# Plow for Kawasaki mule 4010



## IDST (Nov 16, 2011)

I am picking up a new Mule for my parents for that my mom bought for my dad for christmas and i was just wondering if anybody had any info on plows and plowing with it. They own a small hobby farm and it would only be for plowing 2 inches or so. He has a backhoe for the bigger ones. Driveway is about 1/4 mile long dirt/gravel (needs more gravel IMO)

Thanks for the input


----------



## Dave T (Feb 11, 2009)

Just about all the plow makers have a plow for the Mule... Eagle, Warn, Moose, Viper, Cycle Country... etc. 

I happen to like the Made in U.S.A. Eagle plows. 

If it didn't come with a winch... it will need one.


----------



## IDST (Nov 16, 2011)

thanks dave I just picked it up and they put on a winch for us. Do any of those plows have a little ram on them for angling the plow?


----------



## Dave T (Feb 11, 2009)

No problem.

I know Eagle and Warn have an actuator for the power angle.
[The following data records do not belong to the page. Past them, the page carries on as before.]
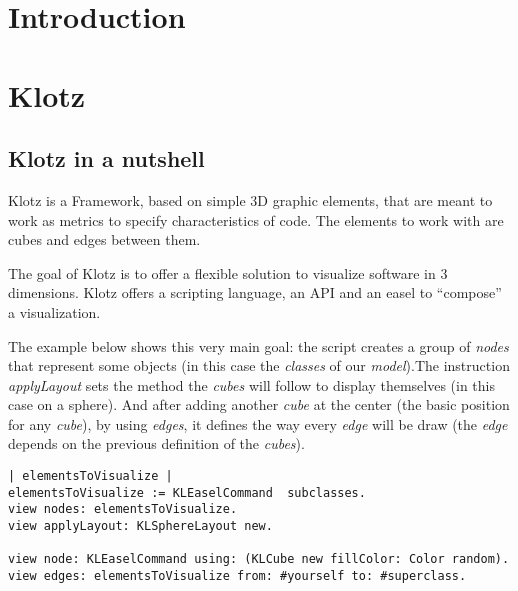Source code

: \documentclass[runningheads]{llncs}
\newcommand{\seclabel}[1]{\label{sec:#1}}
\begin{document}

\section{Introduction} \seclabel{introduction}


\section{Klotz} \seclabel{klotz}

\subsection{Klotz in a nutshell} \seclabel{nutshell}
Klotz is a Framework, based on simple 3D graphic elements,
that are meant to work as metrics to specify characteristics of
code. The elements to work with are cubes and edges between them.

The goal of Klotz is to offer a flexible solution to visualize software 
in 3 dimensions. Klotz offers a scripting language, an API and an easel to 
``compose'' a visualization. 

The example below shows this very main goal: the script creates a group of
\emph{nodes} that represent some objects (in this case the \emph{classes} 
of our \emph{model}).The instruction \emph{applyLayout} sets the method 
the \emph{cubes} will follow to display themselves (in this case on a 
sphere). And after adding another \emph{cube} at the center (the basic 
position for any \emph{cube}), by using \emph{edges}, it defines the way 
every \emph{edge} will be draw (the \emph{edge} depends on the previous 
definition of the \emph{cubes}).

\begin{lstlisting}
| elementsToVisualize |
elementsToVisualize := KLEaselCommand  subclasses.
view nodes: elementsToVisualize.
view applyLayout: KLSphereLayout new.

view node: KLEaselCommand using: (KLCube new fillColor: Color random).
view edges: elementsToVisualize from: #yourself to: #superclass.   
\end{lstlisting}
\end{document}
There may be others, but I'm not familiar with any.

You should check out...
http://www.eagleplows.com/

and

http://www.warn.com/atv/plows/provantage_intro.shtml


----------



## ScubaSteve728 (Jan 17, 2012)

you can put on a actuator for it if you wanted to its not that hard. but once you put one hydraulic pump in might as well make the whole plow hydraulic


----------